*Activity*
Only the lines from the start of the data through the line with "PMV a la contabilidad" belong in the copy. Restate them word for word, minus the pictures.

*Entries provided*

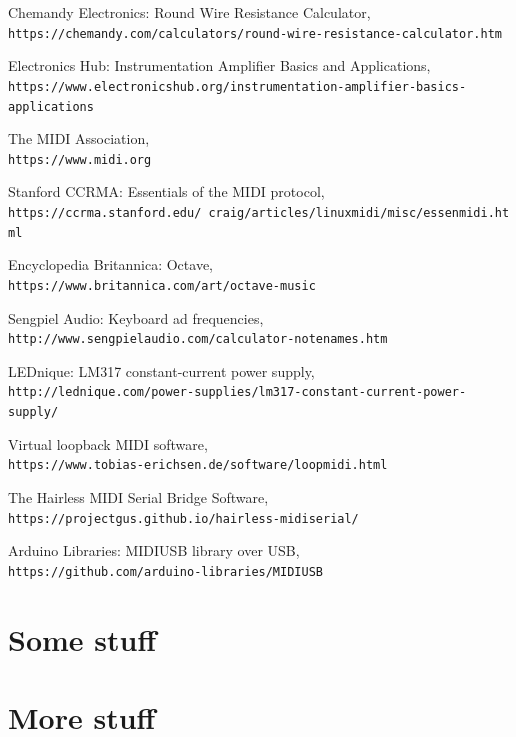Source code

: \documentclass{article}
\begin{document}
\newpage
\begin{thebibliography}{9}

Chemandy Electronics: Round Wire Resistance Calculator,
\\\texttt{https://chemandy.com/calculators/round-wire-resistance-calculator.htm}

Electronics Hub: Instrumentation Amplifier Basics and Applications,
\\\texttt{https://www.electronicshub.org/instrumentation-amplifier-basics-applications}

The MIDI Association,
\\\texttt{https://www.midi.org}

Stanford CCRMA: Essentials of the MIDI protocol,
\\\texttt{https://ccrma.stanford.edu/~craig/articles/linuxmidi/misc/essenmidi.html}

Encyclopedia Britannica: Octave,
\\\texttt{https://www.britannica.com/art/octave-music}

Sengpiel Audio: Keyboard ad frequencies,
\\\texttt{http://www.sengpielaudio.com/calculator-notenames.htm}

LEDnique: LM317 constant-current power supply,
\\\texttt{http://lednique.com/power-supplies/lm317-constant-current-power-supply/}

Virtual loopback MIDI software,
\\\texttt{https://www.tobias-erichsen.de/software/loopmidi.html}

The Hairless MIDI Serial Bridge Software,
\\\texttt{https://projectgus.github.io/hairless-midiserial/}

Arduino Libraries: MIDIUSB library over USB,
\\\texttt{https://github.com/arduino-libraries/MIDIUSB}

\end{thebibliography}

\newpage
\begin{appendices}

\section{Some stuff}

\section {More stuff}

\end{appendices}
\end{document}
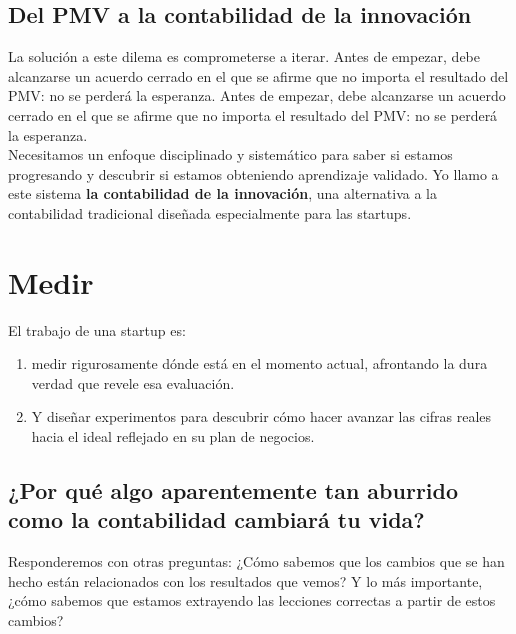 \documentclass[10pt]{article}
\begin{document}
\begin{multicols}{2}
\subsection*{Del PMV a la contabilidad de la innovación}
La solución a este dilema es comprometerse a iterar. {\color{blue} Antes de empezar, debe alcanzarse un acuerdo cerrado en el que se afirme que no importa el resultado del PMV: no se perderá la esperanza.} Antes de empezar, debe alcanzarse un acuerdo cerrado en el que se afirme que no importa el resultado del PMV: no se perderá la esperanza. \\
Necesitamos un enfoque disciplinado y sistemático para saber si estamos progresando y descubrir si estamos obteniendo aprendizaje validado. Yo llamo a este sistema\textbf{ la contabilidad de la innovación}, una alternativa a la contabilidad tradicional diseñada especialmente para las startups. 
\section*{Medir}
El trabajo de una startup es:
\begin{enumerate}
\item medir rigurosamente dónde está en el momento actual, afrontando la dura verdad que revele esa evaluación.
\item Y diseñar experimentos para descubrir cómo hacer avanzar las cifras reales hacia el ideal reflejado en su plan de negocios.
\end{enumerate}
\subsection*{¿Por qué algo aparentemente tan aburrido como la contabilidad cambiará tu vida?}
Responderemos con otras preguntas: ¿Cómo sabemos que los cambios que se han hecho están relacionados con los resultados que vemos? Y lo más importante, ¿cómo sabemos que estamos extrayendo las lecciones correctas a partir de estos cambios?

\end{multicols}
\end{document}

*Answer*
Source code

: \documentclass{article}
\begin{document}
\newpage
\begin{thebibliography}{9}

Chemandy Electronics: Round Wire Resistance Calculator,
\\\texttt{https://chemandy.com/calculators/round-wire-resistance-calculator.htm}

Electronics Hub: Instrumentation Amplifier Basics and Applications,
\\\texttt{https://www.electronicshub.org/instrumentation-amplifier-basics-applications}

The MIDI Association,
\\\texttt{https://www.midi.org}

Stanford CCRMA: Essentials of the MIDI protocol,
\\\texttt{https://ccrma.stanford.edu/~craig/articles/linuxmidi/misc/essenmidi.html}

Encyclopedia Britannica: Octave,
\\\texttt{https://www.britannica.com/art/octave-music}

Sengpiel Audio: Keyboard ad frequencies,
\\\texttt{http://www.sengpielaudio.com/calculator-notenames.htm}

LEDnique: LM317 constant-current power supply,
\\\texttt{http://lednique.com/power-supplies/lm317-constant-current-power-supply/}

Virtual loopback MIDI software,
\\\texttt{https://www.tobias-erichsen.de/software/loopmidi.html}

The Hairless MIDI Serial Bridge Software,
\\\texttt{https://projectgus.github.io/hairless-midiserial/}

Arduino Libraries: MIDIUSB library over USB,
\\\texttt{https://github.com/arduino-libraries/MIDIUSB}

\end{thebibliography}

\newpage
\begin{appendices}

\section{Some stuff}

\section {More stuff}

\end{appendices}
\end{document}
 \documentclass[10pt]{article}
\begin{document}
\begin{multicols}{2}
\subsection*{Del PMV a la contabilidad de la innovación}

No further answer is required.